Dataset Block Start

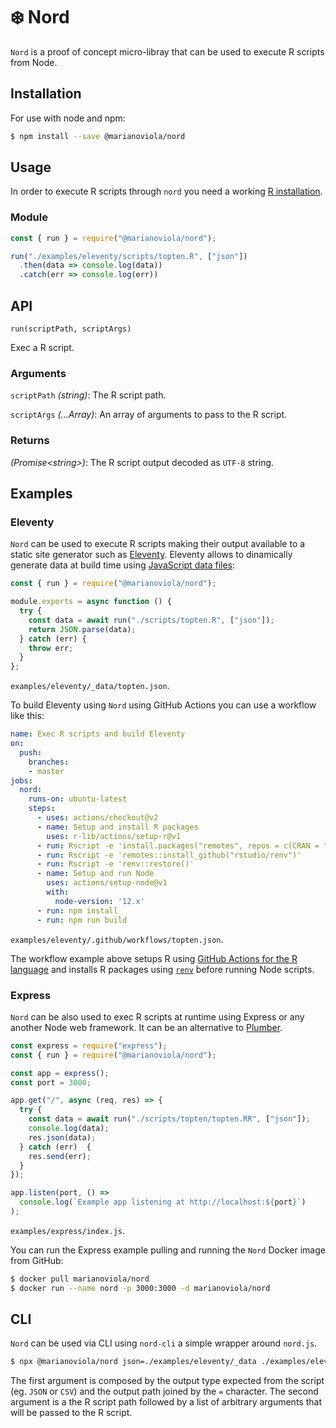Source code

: # ❄️ Nord

`Nord` is a proof of concept micro-libray that can be used to execute R scripts from Node.

## Installation

For use with node and npm:

```bash
$ npm install --save @marianoviola/nord
```

## Usage

In order to execute R scripts through `nord` you need a working [R installation](https://www.r-project.org/).

### Module

```js
const { run } = require("@marianoviola/nord");

run("./examples/eleventy/scripts/topten.R", ["json"])
  .then(data => console.log(data))
  .catch(err => console.log(err))
```

## API

`run(scriptPath, scriptArgs)`

Exec a R script.

### Arguments

`scriptPath` _(string)_: The R script path.

`scriptArgs` _(...Array)_: An array of arguments to pass to the R script.

### Returns

_(Promise\<string\>)_: The R script output decoded as `UTF-8` string.

## Examples

### Eleventy

`Nord` can be used to execute R scripts making their output available to a static site generator such as [Eleventy](https://www.11ty.dev). Eleventy allows to dinamically generate data at build time using [JavaScript data files](https://www.11ty.dev/docs/data-js/):

```js
const { run } = require("@marianoviola/nord");

module.exports = async function () {
  try {
    const data = await run("./scripts/topten.R", ["json"]);
    return JSON.parse(data);
  } catch (err) {
    throw err;
  }
};
```
`examples/eleventy/_data/topten.json`.

To build Eleventy using `Nord` using GitHub Actions you can use a workflow like this:

```yaml
name: Exec R scripts and build Eleventy
on:
  push:
    branches:
    - master
jobs:
  nord:
    runs-on: ubuntu-latest
    steps:
      - uses: actions/checkout@v2
      - name: Setup and install R packages
        uses: r-lib/actions/setup-r@v1
      - run: Rscript -e 'install.packages("remotes", repos = c(CRAN = "https://cran.stat.unipd.it/"))'
      - run: Rscript -e 'remotes::install_github("rstudio/renv")'
      - run: Rscript -e 'renv::restore()'
      - name: Setup and run Node
        uses: actions/setup-node@v1
        with:
          node-version: '12.x'
      - run: npm install
      - run: npm run build
```
`examples/eleventy/.github/workflows/topten.json`.

The workflow example above setups R using [GitHub Actions for the R language](https://github.com/r-lib/actions) and installs R packages using [`renv`](https://rstudio.github.io/renv/articles/renv.html) before running Node scripts.

### Express

`Nord` can be also used to exec R scripts at runtime using Express or any another Node web framework. It can be an alternative to [Plumber](https://www.rplumber.io/).

```js
const express = require("express");
const { run } = require("@marianoviola/nord");

const app = express();
const port = 3000;

app.get("/", async (req, res) => {
  try {
    const data = await run("./scripts/topten/topten.RR", ["json"]);
    console.log(data);
    res.json(data);
  } catch (err)  {
    res.send(err);
  }
});

app.listen(port, () =>
  console.log(`Example app listening at http://localhost:${port}`)
);
```
`examples/express/index.js`.

You can run the Express example pulling and running the `Nord` Docker image from GitHub:

```bash
$ docker pull marianoviola/nord
$ docker run --name nord -p 3000:3000 -d marianoviola/nord
```

## CLI

`Nord` can be used via CLI using `nord-cli` a simple wrapper around `nord.js`.

```bash
$ npx @marianoviola/nord json=./examples/eleventy/_data ./examples/eleventy/scripts/topten.R json
```

The first argument is composed by the output type expected from the script (eg. `JSON` or `CSV`) and the output path joined by the `=` character. The second argument is a the R script path followed by a list of arbitrary arguments that will be passed to the R script.



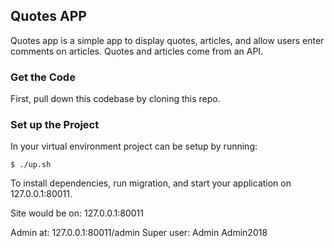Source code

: ## Quotes APP
Quotes app is a simple app to display quotes, articles, and allow users enter comments on articles.
Quotes and articles come from an API.

### Get the Code

First, pull down this codebase by cloning this repo.

### Set up the Project
In your virtual environment project can be setup by running:

```
$ ./up.sh
```
To install dependencies, run migration,  and start your application on 127.0.0.1:80011.

Site would be on: 127.0.0.1:80011

Admin at: 127.0.0.1:80011/admin
Super user:
Admin
Admin2018

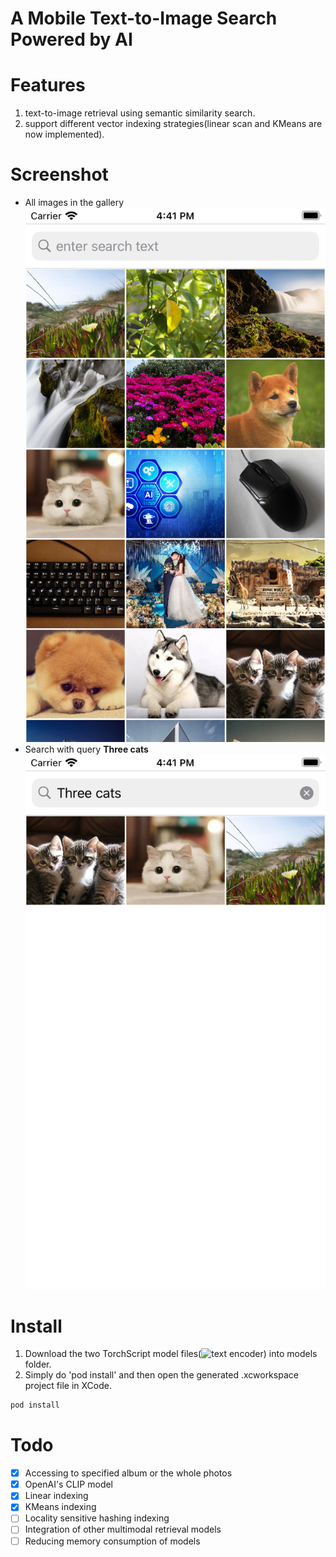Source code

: # A Mobile Text-to-Image Search Powered by AI

# Features
1. text-to-image retrieval using semantic similarity search.
2. support different vector indexing strategies(linear scan and KMeans are now implemented).

# Screenshot
+ All images in the gallery ![all](./all.png) 
+ Search with query **Three cats** ![search](./cats.png)

# Install
1. Download the two TorchScript model files(![text encoder](https://drive.google.com/file/d/1583IT_K9cCkeHfrmuTpMbImbS5qB8SA1/view?usp=sharing)) into models folder.
2. Simply do 'pod install' and then open the generated .xcworkspace project file in XCode.
```bash
pod install
```

# Todo
- [x] Accessing to specified album or the whole photos
- [x] OpenAI's CLIP model
- [x] Linear indexing
- [x] KMeans indexing
- [ ] Locality sensitive hashing indexing
- [ ] Integration of other multimodal retrieval models
- [ ] Reducing memory consumption of models
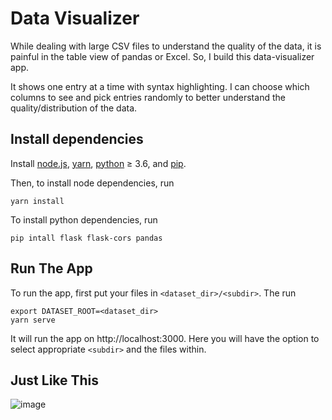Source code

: # Data Visualizer

While dealing with large CSV files to understand the quality of the data, it is painful in the table view of pandas or Excel.
So, I build this data-visualizer app. 

It shows one entry at a time with syntax highlighting. I can choose which columns to see and pick entries randomly to better understand the quality/distribution of the data.

## Install dependencies

Install [node.js](https://nodejs.org/en/), [yarn](https://classic.yarnpkg.com/en/docs/install), [python](https://www.python.org/downloads/) ≥ 3.6, and [pip](https://pip.pypa.io/en/stable/installation/).

Then, to install node dependencies, run

```shell
yarn install
```

To install python dependencies, run

```shell
pip intall flask flask-cors pandas
```

## Run The App

To run the app, first put your files in `<dataset_dir>/<subdir>`.
The run

```shell
export DATASET_ROOT=<dataset_dir>
yarn serve
```

It will run the app on http://localhost:3000.
Here you will have the option to select appropriate `<subdir>` and the files within.

## Just Like This

![image](https://user-images.githubusercontent.com/13452649/163719271-749cb63c-4c14-445e-b588-c9a34910780e.png)
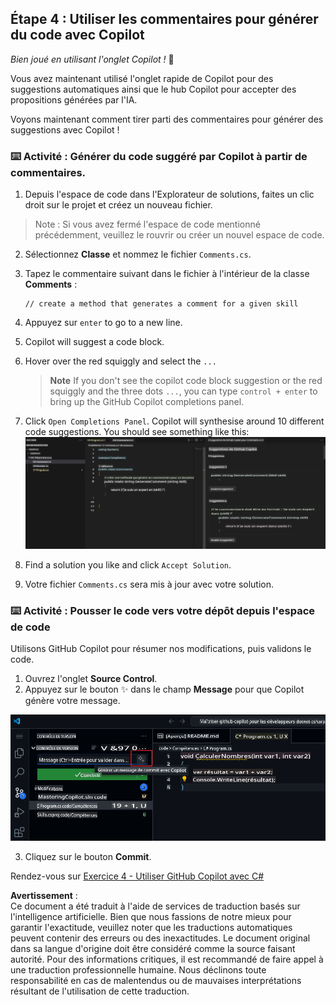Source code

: ## Étape 4 : Utiliser les commentaires pour générer du code avec Copilot

_Bien joué en utilisant l'onglet Copilot !_ :partying_face:

Vous avez maintenant utilisé l'onglet rapide de Copilot pour des suggestions automatiques ainsi que le hub Copilot pour accepter des propositions générées par l'IA.

Voyons maintenant comment tirer parti des commentaires pour générer des suggestions avec Copilot !

### ⌨️ Activité : Générer du code suggéré par Copilot à partir de commentaires.

1. Depuis l'espace de code dans l'Explorateur de solutions, faites un clic droit sur le projet et créez un nouveau fichier.

> Note : Si vous avez fermé l'espace de code mentionné précédemment, veuillez le rouvrir ou créer un nouvel espace de code.

2. Sélectionnez **Classe** et nommez le fichier `Comments.cs`.  
3. Tapez le commentaire suivant dans le fichier à l'intérieur de la classe **Comments** :  
   ```
   // create a method that generates a comment for a given skill
   ```  
4. Appuyez sur `enter` to go to a new line.
5. Copilot will suggest a code block.
6. Hover over the red squiggly and select the `...`

   > **Note**
   > If you don't see the copilot code block suggestion or the red squiggly and the three dots `...`, you can type `control + enter` to bring up the GitHub Copilot completions panel.

7. Click `Open Completions Panel`. Copilot will synthesise around 10 different code suggestions. You should see something like this:
   ![VS Code showing suggestions to a comment](../../../../translated_images/4-copilot-comment-0.6d733817584d7c65751a01a4f4bf7090f6ef3c6923baeb6d10f08b09eed81b1e.fr.png)
8. Find a solution you like and click `Accept Solution`.  
9. Votre fichier `Comments.cs` sera mis à jour avec votre solution.  

### ⌨️ Activité : Pousser le code vers votre dépôt depuis l'espace de code

Utilisons GitHub Copilot pour résumer nos modifications, puis validons le code.

1. Ouvrez l'onglet **Source Control**.  
2. Appuyez sur le bouton ✨ dans le champ **Message** pour que Copilot génère votre message.  

![Onglet de validation ouvert pour générer un message avec Copilot](../../../../translated_images/2-skills-commit.a21070faad74ea7fda9187f6f246c0dedc9bfc02d1c89dfe0554c9f0b28f2994.fr.png)  

3. Cliquez sur le bouton **Commit**.  

Rendez-vous sur [Exercice 4 - Utiliser GitHub Copilot avec C#](../../04-Using-GitHub-Copilot-with-CSharp/README.md)  

**Avertissement** :  
Ce document a été traduit à l'aide de services de traduction basés sur l'intelligence artificielle. Bien que nous fassions de notre mieux pour garantir l'exactitude, veuillez noter que les traductions automatiques peuvent contenir des erreurs ou des inexactitudes. Le document original dans sa langue d'origine doit être considéré comme la source faisant autorité. Pour des informations critiques, il est recommandé de faire appel à une traduction professionnelle humaine. Nous déclinons toute responsabilité en cas de malentendus ou de mauvaises interprétations résultant de l'utilisation de cette traduction.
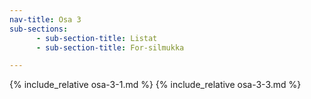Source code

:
 ```yaml
---
nav-title: Osa 3
sub-sections:
      - sub-section-title: Listat
      - sub-section-title: For-silmukka

---
```


{% include_relative osa-3-1.md %}
{% include_relative osa-3-3.md %}
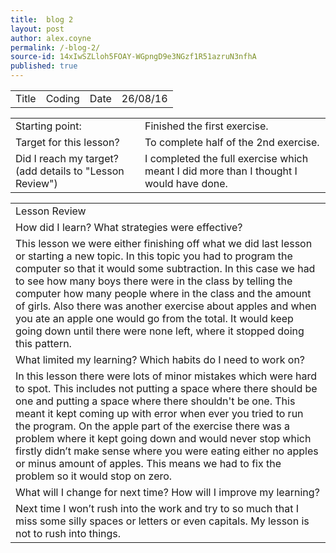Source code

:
 ```yaml
---
title:  blog 2
layout: post
author: alex.coyne
permalink: /-blog-2/
source-id: 14xIwSZLloh5FOAY-WGpngD9e3NGzf1R51azruN3nfhA
published: true
---
```

<table>
  <tr>
    <td>Title</td>
    <td>Coding</td>
    <td>Date</td>
    <td>26/08/16</td>
  </tr>
</table>


<table>
  <tr>
    <td>Starting point:</td>
    <td>Finished the first exercise.</td>
  </tr>
  <tr>
    <td>Target for this lesson?</td>
    <td>To complete half of the 2nd exercise.</td>
  </tr>
  <tr>
    <td>Did I reach my target? 
(add details to "Lesson Review")</td>
    <td> I completed the full exercise which meant I did more than I thought I would have done.</td>
  </tr>
</table>


<table>
  <tr>
    <td>Lesson Review</td>
  </tr>
  <tr>
    <td>How did I learn? What strategies were effective? </td>
  </tr>
  <tr>
    <td>This lesson we were either finishing off what we did last lesson or starting a new topic. In this topic you had to program the computer so that it would some subtraction. In this case we had to see how many boys there were in the class by telling the computer how many people where  in the class and the amount of girls. Also there was another exercise about apples and when you ate an apple one would go from the total. It would keep going down until there were none left, where it stopped doing this pattern.</td>
  </tr>
  <tr>
    <td>What limited my learning? Which habits do I need to work on? </td>
  </tr>
  <tr>
    <td>In this lesson there were lots of minor mistakes which were hard to spot. This includes not putting a space where there should be one and putting a space where there shouldn't be one. This meant it kept coming up with error when ever you tried to run the program. On the apple part of the exercise there was a problem where it kept going down and would never stop which firstly didn’t make sense where you were eating either no apples or minus amount of apples. This means we had to fix the problem so it would stop on zero.</td>
  </tr>
  <tr>
    <td>What will I change for next time? How will I improve my learning?</td>
  </tr>
  <tr>
    <td>Next time I won’t rush into the work and try to so much that I miss some silly spaces or letters or even capitals. My lesson is not to rush into things.</td>
  </tr>
</table>



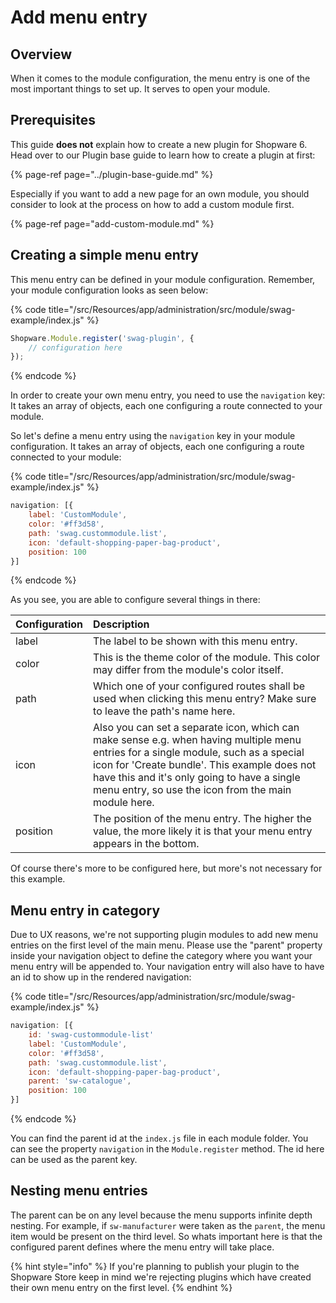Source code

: # Add menu entry

## Overview

When it comes to the module configuration, the menu entry is one of the most important things to set up. It serves to open your module.

## Prerequisites

This guide **does not** explain how to create a new plugin for Shopware 6. Head over to our Plugin base guide to learn how to create a plugin at first:

{% page-ref page="../plugin-base-guide.md" %}

Especially if you want to add a new page for an own module, you should consider to look at the process on how to add a custom module first.

{% page-ref page="add-custom-module.md" %}

## Creating a simple menu entry

This menu entry can be defined in your module configuration. Remember, your module configuration looks as seen below:

{% code title="<plugin root>/src/Resources/app/administration/src/module/swag-example/index.js" %}
```javascript
Shopware.Module.register('swag-plugin', {
    // configuration here
});
```
{% endcode %}

In order to create your own menu entry, you need to use the `navigation` key: It takes an array of objects, each one configuring a route connected to your module.

So let's define a menu entry using the `navigation` key in your module configuration. It takes an array of objects, each one configuring a route connected to your module:

{% code title="<plugin root>/src/Resources/app/administration/src/module/swag-example/index.js" %}
```javascript
navigation: [{
    label: 'CustomModule',
    color: '#ff3d58',
    path: 'swag.custommodule.list',
    icon: 'default-shopping-paper-bag-product',
    position: 100
}]
```
{% endcode %}

As you see, you are able to configure several things in there:

| Configuration | Description |
| :--- | :--- |
| label | The label to be shown with this menu entry. |
| color | This  is the theme color of the module. This color may differ from the module's color itself. |
| path | Which one of your configured routes shall be used when clicking this menu entry? Make sure to leave the path's name here. |
| icon | Also you can set a separate icon, which can make sense e.g. when having multiple menu entries for a single module, such as a special icon for 'Create bundle'. This example does not have this and it's only going to have a single menu entry, so use the icon from the main module here. |
| position | The position of the menu entry. The higher the value, the more likely it is that your menu entry appears in the bottom. |

Of course there's more to be configured here, but more's not necessary for this example.

## Menu entry in category

Due to UX reasons, we're not supporting plugin modules to add new menu entries on the first level of the main menu. Please use the "parent" property inside your navigation object to define the category where you want your menu entry will be appended to. Your navigation entry will also have to have an id to show up in the rendered navigation:

{% code title="<plugin root>/src/Resources/app/administration/src/module/swag-example/index.js" %}
```javascript
navigation: [{
    id: 'swag-custommodule-list'
    label: 'CustomModule',
    color: '#ff3d58',
    path: 'swag.custommodule.list',
    icon: 'default-shopping-paper-bag-product',
    parent: 'sw-catalogue',
    position: 100
}]
```
{% endcode %}

You can find the parent id at the `index.js` file in each module folder. You can see the property `navigation` in the `Module.register` method. The id here can be used as the parent key.
    
## Nesting menu entries
    
The parent can be on any level because the menu supports infinite depth nesting. For example, if `sw-manufacturer` were taken as the `parent`, the menu item would be present on the third level. So whats important here is that the configured parent defines where the menu entry will take place.

{% hint style="info" %}
If you're planning to publish your plugin to the Shopware Store keep in mind we're rejecting plugins which have created their own menu entry on the first level.
{% endhint %}

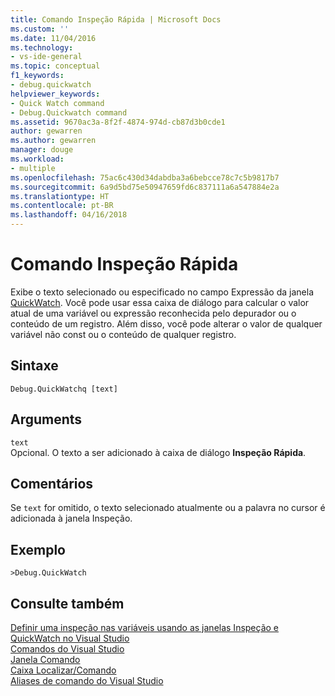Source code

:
 ```yaml
---
title: Comando Inspeção Rápida | Microsoft Docs
ms.custom: ''
ms.date: 11/04/2016
ms.technology:
- vs-ide-general
ms.topic: conceptual
f1_keywords:
- debug.quickwatch
helpviewer_keywords:
- Quick Watch command
- Debug.Quickwatch command
ms.assetid: 9670ac3a-8f2f-4874-974d-cb87d3b0cde1
author: gewarren
ms.author: gewarren
manager: douge
ms.workload:
- multiple
ms.openlocfilehash: 75ac6c430d34dabdba3a6bebcce78c7c5b9817b7
ms.sourcegitcommit: 6a9d5bd75e50947659fd6c837111a6a547884e2a
ms.translationtype: HT
ms.contentlocale: pt-BR
ms.lasthandoff: 04/16/2018
---
```

# <a name="quick-watch-command"></a>Comando Inspeção Rápida
Exibe o texto selecionado ou especificado no campo Expressão da janela [QuickWatch](../../debugger/watch-and-quickwatch-windows.md). Você pode usar essa caixa de diálogo para calcular o valor atual de uma variável ou expressão reconhecida pelo depurador ou o conteúdo de um registro. Além disso, você pode alterar o valor de qualquer variável não const ou o conteúdo de qualquer registro.  
  
## <a name="syntax"></a>Sintaxe  
  
```  
Debug.QuickWatchq [text]  
```  
  
## <a name="arguments"></a>Arguments  
 `text`  
 Opcional. O texto a ser adicionado à caixa de diálogo **Inspeção Rápida**.  
  
## <a name="remarks"></a>Comentários  
 Se `text` for omitido, o texto selecionado atualmente ou a palavra no cursor é adicionada à janela Inspeção.  
  
## <a name="example"></a>Exemplo  
  
```  
>Debug.QuickWatch  
```  
  
## <a name="see-also"></a>Consulte também  
 [Definir uma inspeção nas variáveis usando as janelas Inspeção e QuickWatch no Visual Studio](../../debugger/watch-and-quickwatch-windows.md)   
 [Comandos do Visual Studio](../../ide/reference/visual-studio-commands.md)   
 [Janela Comando](../../ide/reference/command-window.md)   
 [Caixa Localizar/Comando](../../ide/find-command-box.md)   
 [Aliases de comando do Visual Studio](../../ide/reference/visual-studio-command-aliases.md)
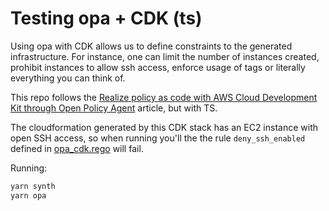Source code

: # Testing opa + CDK (ts)

Using opa with CDK allows us to define constraints to the generated infrastructure. For instance, one can limit the number of instances created, prohibit instances to allow ssh access, enforce usage of tags or literally everything you can think of.

This repo follows the [Realize policy as code with AWS Cloud Development Kit through Open Policy Agent](https://aws.amazon.com/blogs/opensource/realize-policy-as-code-with-aws-cloud-development-kit-through-open-policy-agent/) article, but with TS.

The cloudformation generated by this CDK stack has an EC2 instance with open SSH access, so when running you'll the the rule `deny_ssh_enabled` defined in [opa_cdk.rego](./opa_cdk.rego) will fail.

Running:

```sh
yarn synth
yarn opa
```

Dataset Block End

=== The task ===
The answer should consist only of the lines from the line with "[Comandos do Visual" through the last line of the data, repeated exactly; pictures stay out.

=== Solved exercise ===
 [Comandos do Visual Studio](../../ide/reference/visual-studio-commands.md)   
 [Janela Comando](../../ide/reference/command-window.md)   
 [Caixa Localizar/Comando](../../ide/find-command-box.md)   
 [Aliases de comando do Visual Studio](../../ide/reference/visual-studio-command-aliases.md)
Source code

: # Testing opa + CDK (ts)

Using opa with CDK allows us to define constraints to the generated infrastructure. For instance, one can limit the number of instances created, prohibit instances to allow ssh access, enforce usage of tags or literally everything you can think of.

This repo follows the [Realize policy as code with AWS Cloud Development Kit through Open Policy Agent](https://aws.amazon.com/blogs/opensource/realize-policy-as-code-with-aws-cloud-development-kit-through-open-policy-agent/) article, but with TS.

The cloudformation generated by this CDK stack has an EC2 instance with open SSH access, so when running you'll the the rule `deny_ssh_enabled` defined in [opa_cdk.rego](./opa_cdk.rego) will fail.

Running:

```sh
yarn synth
yarn opa
```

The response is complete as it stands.